═════ Listed entries

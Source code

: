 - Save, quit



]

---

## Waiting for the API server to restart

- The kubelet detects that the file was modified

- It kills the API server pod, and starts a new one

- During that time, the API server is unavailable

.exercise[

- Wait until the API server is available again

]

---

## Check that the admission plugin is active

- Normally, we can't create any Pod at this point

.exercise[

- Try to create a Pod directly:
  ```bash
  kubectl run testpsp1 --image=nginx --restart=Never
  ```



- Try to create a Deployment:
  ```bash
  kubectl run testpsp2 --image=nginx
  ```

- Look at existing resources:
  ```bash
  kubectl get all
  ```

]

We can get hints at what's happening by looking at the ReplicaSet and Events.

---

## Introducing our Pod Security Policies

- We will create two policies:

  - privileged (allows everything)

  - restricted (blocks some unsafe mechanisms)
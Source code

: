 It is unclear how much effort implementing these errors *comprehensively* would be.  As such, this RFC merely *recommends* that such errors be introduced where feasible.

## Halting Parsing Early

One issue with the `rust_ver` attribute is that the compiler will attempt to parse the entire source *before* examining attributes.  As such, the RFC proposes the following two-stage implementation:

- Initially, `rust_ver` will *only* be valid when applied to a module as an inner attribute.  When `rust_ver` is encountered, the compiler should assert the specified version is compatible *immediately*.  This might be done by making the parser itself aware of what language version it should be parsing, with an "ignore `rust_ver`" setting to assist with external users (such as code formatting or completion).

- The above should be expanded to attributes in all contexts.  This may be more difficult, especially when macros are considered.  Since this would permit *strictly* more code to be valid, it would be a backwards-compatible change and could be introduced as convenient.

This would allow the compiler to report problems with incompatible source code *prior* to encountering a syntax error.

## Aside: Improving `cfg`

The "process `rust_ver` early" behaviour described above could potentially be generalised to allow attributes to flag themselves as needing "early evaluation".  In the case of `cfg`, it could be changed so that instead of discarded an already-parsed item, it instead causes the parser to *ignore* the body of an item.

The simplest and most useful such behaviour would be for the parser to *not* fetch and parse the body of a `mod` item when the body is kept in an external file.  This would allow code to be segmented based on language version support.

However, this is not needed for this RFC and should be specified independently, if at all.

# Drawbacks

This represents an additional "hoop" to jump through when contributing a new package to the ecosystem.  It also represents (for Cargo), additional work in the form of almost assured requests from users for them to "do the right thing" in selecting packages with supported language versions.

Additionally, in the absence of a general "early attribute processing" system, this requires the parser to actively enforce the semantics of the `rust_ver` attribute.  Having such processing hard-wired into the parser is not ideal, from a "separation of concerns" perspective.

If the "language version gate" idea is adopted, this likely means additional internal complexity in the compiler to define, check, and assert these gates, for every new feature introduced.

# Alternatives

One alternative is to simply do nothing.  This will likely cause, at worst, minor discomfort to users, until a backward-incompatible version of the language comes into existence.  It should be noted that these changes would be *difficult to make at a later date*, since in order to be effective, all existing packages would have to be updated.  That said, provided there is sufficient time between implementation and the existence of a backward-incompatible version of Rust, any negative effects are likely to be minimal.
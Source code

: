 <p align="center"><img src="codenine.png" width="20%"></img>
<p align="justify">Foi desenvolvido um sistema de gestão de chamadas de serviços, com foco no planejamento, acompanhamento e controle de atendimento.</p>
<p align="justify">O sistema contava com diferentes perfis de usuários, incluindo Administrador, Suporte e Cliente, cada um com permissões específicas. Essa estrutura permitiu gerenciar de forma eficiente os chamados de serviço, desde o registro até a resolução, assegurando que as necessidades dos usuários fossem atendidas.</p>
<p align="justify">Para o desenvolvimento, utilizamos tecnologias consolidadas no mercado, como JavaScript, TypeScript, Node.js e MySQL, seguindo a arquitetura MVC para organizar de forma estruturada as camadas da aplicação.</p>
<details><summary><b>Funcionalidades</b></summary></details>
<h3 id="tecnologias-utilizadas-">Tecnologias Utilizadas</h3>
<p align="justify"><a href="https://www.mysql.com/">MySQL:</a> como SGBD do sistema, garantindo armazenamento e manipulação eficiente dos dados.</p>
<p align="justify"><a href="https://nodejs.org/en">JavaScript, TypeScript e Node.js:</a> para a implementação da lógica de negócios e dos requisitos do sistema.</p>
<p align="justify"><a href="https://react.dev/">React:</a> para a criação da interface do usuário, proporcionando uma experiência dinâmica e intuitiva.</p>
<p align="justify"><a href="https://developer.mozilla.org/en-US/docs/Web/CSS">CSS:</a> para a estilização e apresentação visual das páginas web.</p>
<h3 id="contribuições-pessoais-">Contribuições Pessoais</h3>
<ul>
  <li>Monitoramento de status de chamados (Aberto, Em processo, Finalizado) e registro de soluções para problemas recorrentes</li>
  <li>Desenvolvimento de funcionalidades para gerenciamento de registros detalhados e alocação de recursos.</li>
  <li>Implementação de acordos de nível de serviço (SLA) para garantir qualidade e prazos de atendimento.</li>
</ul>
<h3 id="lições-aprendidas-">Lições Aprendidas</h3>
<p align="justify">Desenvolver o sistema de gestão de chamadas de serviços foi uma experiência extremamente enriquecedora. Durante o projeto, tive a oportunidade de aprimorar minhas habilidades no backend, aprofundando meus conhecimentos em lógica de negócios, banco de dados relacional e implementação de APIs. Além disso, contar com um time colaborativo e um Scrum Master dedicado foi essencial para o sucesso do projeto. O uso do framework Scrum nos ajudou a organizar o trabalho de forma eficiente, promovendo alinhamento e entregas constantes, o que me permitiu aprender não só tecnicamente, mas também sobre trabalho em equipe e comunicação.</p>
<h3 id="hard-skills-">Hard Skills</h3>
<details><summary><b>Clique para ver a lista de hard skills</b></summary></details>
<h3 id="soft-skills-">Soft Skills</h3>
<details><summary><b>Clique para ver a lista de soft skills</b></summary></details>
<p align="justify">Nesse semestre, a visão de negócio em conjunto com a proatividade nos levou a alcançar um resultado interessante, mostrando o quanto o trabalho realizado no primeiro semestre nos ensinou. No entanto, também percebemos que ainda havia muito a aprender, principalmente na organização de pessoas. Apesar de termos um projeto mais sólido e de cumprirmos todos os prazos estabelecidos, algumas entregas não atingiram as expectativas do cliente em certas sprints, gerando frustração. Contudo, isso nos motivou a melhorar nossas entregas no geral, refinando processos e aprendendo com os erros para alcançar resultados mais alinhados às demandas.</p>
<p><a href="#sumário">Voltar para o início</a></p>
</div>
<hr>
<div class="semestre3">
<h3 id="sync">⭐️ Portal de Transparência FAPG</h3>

══════════

* _Task objective_:
Copy every line of the data above in which the string "what" appears.

* _Task output_:
We can get hints at what's happening by looking at the ReplicaSet and Events.
- Initially, `rust_ver` will *only* be valid when applied to a module as an inner attribute.  When `rust_ver` is encountered, the compiler should assert the specified version is compatible *immediately*.  This might be done by making the parser itself aware of what language version it should be parsing, with an "ignore `rust_ver`" setting to assist with external users (such as code formatting or completion).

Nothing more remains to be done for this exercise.